Franz Schubert: A Sentimental Moment
Duo Morat-Fergo
(Challenge Classics)

This album was released at the end of 2018 but only reached me in California in the fall of 2019, so I’m a little late getting to it. But better late than never, because it’s definitely among the best albums I heard in 2019 and it is not to be missed! The duo of Danish guitarist Christian Fergo and Swiss guitarist Raoul Morat are specialists in transcribing/interpreting 19th century classical piano music onto Romantic Viennese guitars—in this case, modern instruments built by Czech luthier Jan Tulacek modeled after an original period nine-string guitar crafted by the early- to mid-19th century Viennese luthier Nikolaus Georg Ries, who worked in the famed Stauffer workshop.

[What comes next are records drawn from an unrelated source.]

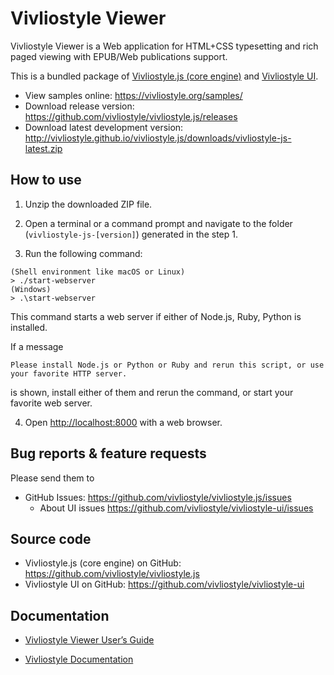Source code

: # Vivliostyle Viewer

Vivliostyle Viewer is a Web application for HTML+CSS typesetting and rich paged viewing with EPUB/Web publications support.

This is a bundled package of [Vivliostyle.js (core engine)](https://github.com/vivliostyle/vivliostyle.js) and [Vivliostyle UI](https://github.com/vivliostyle/vivliostyle-ui).

- View samples online: <https://vivliostyle.org/samples/>
- Download release version: <https://github.com/vivliostyle/vivliostyle.js/releases>
- Download latest development version: <http://vivliostyle.github.io/vivliostyle.js/downloads/vivliostyle-js-latest.zip>

## How to use

1. Unzip the downloaded ZIP file.

2. Open a terminal or a command prompt and navigate to the folder (`vivliostyle-js-[version]`) generated in the step 1.

3. Run the following command:

  ```
  (Shell environment like macOS or Linux)
  > ./start-webserver
  (Windows)
  > .\start-webserver
  ```

  This command starts a web server if either of Node.js, Ruby, Python is installed.

  If a message
  ```
  Please install Node.js or Python or Ruby and rerun this script, or use your favorite HTTP server.
  ```
  is shown, install either of them and rerun the command, or start your favorite web server.

4. Open <http://localhost:8000> with a web browser.

## Bug reports & feature requests

Please send them to

- GitHub Issues: <https://github.com/vivliostyle/vivliostyle.js/issues>
  - About UI issues <https://github.com/vivliostyle/vivliostyle-ui/issues>

## Source code

- Vivliostyle.js (core engine) on GitHub: <https://github.com/vivliostyle/vivliostyle.js>
- Vivliostyle UI on GitHub: <https://github.com/vivliostyle/vivliostyle-ui>

## Documentation

- [Vivliostyle Viewer User’s Guide](https://vivliostyle.github.io/vivliostyle.js/docs/en/)

- [Vivliostyle Documentation](https://vivliostyle.org/docs/)
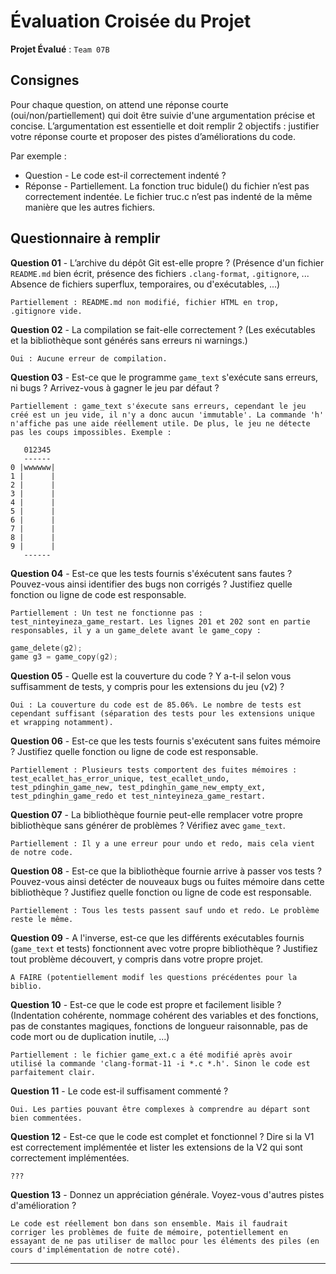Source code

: # Évaluation Croisée du Projet

**Projet Évalué** : `Team 07B`

## Consignes

Pour chaque question, on attend une réponse courte (oui/non/partiellement) qui
doit être suivie d'une argumentation précise et concise. L’argumentation est
essentielle et doit remplir 2 objectifs : justifier votre réponse courte et
proposer des pistes d’améliorations du code.

Par exemple :

* Question - Le code est-il correctement indenté ?
* Réponse - Partiellement. La fonction truc bidule() du fichier n’est pas
  correctement indentée. Le fichier truc.c n’est pas indenté de la même manière
  que les autres fichiers.

## Questionnaire à remplir

**Question 01** - L’archive du dépôt Git est-elle propre ? (Présence d'un
fichier `README.md` bien écrit, présence des fichiers `.clang-format`,
`.gitignore`, ... Absence de fichiers superflux, temporaires, ou d'exécutables,
...)

`Partiellement : README.md non modifié, fichier HTML en trop, .gitignore vide.`

**Question 02** - La compilation se fait-elle correctement ? (Les exécutables et
la bibliothèque sont générés sans erreurs ni warnings.)

`Oui : Aucune erreur de compilation.`

**Question 03** - Est-ce que le programme `game_text` s'exécute sans erreurs, ni
bugs ? Arrivez-vous à gagner le jeu par défaut ?

`Partiellement : game_text s'éxecute sans erreurs, cependant le jeu créé est un jeu vide, il n'y a donc aucun 'immutable'. La commande 'h' n'affiche pas une aide réellement utile. De plus, le jeu ne détecte pas les coups impossibles. Exemple :`
```
   012345
   ------
0 |wwwwww|
1 |      |
2 |      |
3 |      |
4 |      |
5 |      |
6 |      |
7 |      |
8 |      |
9 |      |
   ------
``` 

**Question 04** - Est-ce que les tests fournis s'éxécutent sans fautes ?
Pouvez-vous ainsi identifier des bugs non corrigés ? Justifiez quelle fonction
ou ligne de code est responsable.

`Partiellement : Un test ne fonctionne pas : test_ninteyineza_game_restart. Les lignes 201 et 202 sont en partie responsables, il y a un game_delete avant le game_copy :`
```c
game_delete(g2);
game g3 = game_copy(g2);
```

**Question 05** - Quelle est la couverture du code ? Y a-t-il selon vous
suffisamment de tests, y compris pour les extensions du jeu (v2) ?

`Oui : La couverture du code est de 85.06%. Le nombre de tests est cependant suffisant (séparation des tests pour les extensions unique et wrapping notamment).`

**Question 06** - Est-ce que les tests fournis s'exécutent sans fuites mémoire ?
Justifiez quelle fonction ou ligne de code est responsable.

`Partiellement : Plusieurs tests comportent des fuites mémoires : test_ecallet_has_error_unique, test_ecallet_undo, test_pdinghin_game_new, test_pdinghin_game_new_empty_ext, test_pdinghin_game_redo et test_ninteyineza_game_restart.`

**Question 07** - La bibliothèque fournie peut-elle remplacer votre propre
bibliothèque sans générer de problèmes ? Vérifiez avec `game_text`.

`Partiellement : Il y a une erreur pour undo et redo, mais cela vient de notre code.`

**Question 08** - Est-ce que la bibliothèque fournie arrive à passer vos tests ?
Pouvez-vous ainsi detécter de nouveaux bugs ou fuites mémoire dans cette
bibliothèque ? Justifiez quelle fonction ou ligne de code est responsable.

`Partiellement : Tous les tests passent sauf undo et redo. Le problème reste le même.`

**Question 09** - A l'inverse, est-ce que les différents exécutables fournis
(`game_text` et tests) fonctionnent avec votre propre bibliothèque ? Justifiez
tout problème découvert, y compris dans votre propre projet.

`A FAIRE (potentiellement modif les questions précédentes pour la biblio.`

**Question 10** - Est-ce que le code est propre et facilement lisible ?
(Indentation cohérente, nommage cohérent des variables et des fonctions, pas de
constantes magiques, fonctions de longueur raisonnable, pas de code mort ou de
duplication inutile, ...)

`Partiellement : le fichier game_ext.c a été modifié après avoir utilisé la commande 'clang-format-11 -i *.c *.h'. Sinon le code est parfaitement clair.`

**Question 11** - Le code est-il suffisament commenté ?

`Oui. Les parties pouvant être complexes à comprendre au départ sont bien commentées.`

**Question 12** - Est-ce que le code est complet et fonctionnel ? Dire si la V1
est correctement implémentée et lister les extensions de la V2 qui sont
correctement implémentées.

`???`

**Question 13** - Donnez un appréciation générale. Voyez-vous d'autres pistes
d'amélioration ?

`Le code est réellement bon dans son ensemble. Mais il faudrait corriger les problèmes de fuite de mémoire, potentiellement en essayant de ne pas utiliser de malloc pour les éléments des piles (en cours d'implémentation de notre coté).`

---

More often than not, Franz Schubert’s entree into the classical-guitar world (both in his lifetime and since) has come through as an accompanying instrument on various vocal songs, but here the duo has chosen a number of pieces from the prolific Mr. Schubert’s solo piano oeuvre, limiting themselves “to the lyrical piano pieces, dances, and miniatures which are a better match for the guitar than the large-scale, almost orchestrally conceived piano sonatas,” they write in the liner notes (which appear in English and German). Their choices could not have been better! They manage to communicate at once both the idiosyncratic nature of the guitar and the miraculous ability of two guitars to capture the fullness of a single piano. When I listen to this collection of short(ish) pieces, I hear a composer who was clearly enthralled and influenced by his contemporary and friend Beethoven—the drama and gravitas and occasionally unpredictable harmonies—as well as some of the vivacious melodic and rhythmic brilliance of Mozart who, though he died in 1791, seven years before Schubert was born, was still a titanic figure in Viennese music. (Beethoven and Schubert died just a year apart, in 1827 and 1828, respectively, but Schubert died young—at just 36; Beethoven was 56.) This is not to take anything away from Schubert as an original composer, as he definitely had his own voice; a powerful and sensitive one.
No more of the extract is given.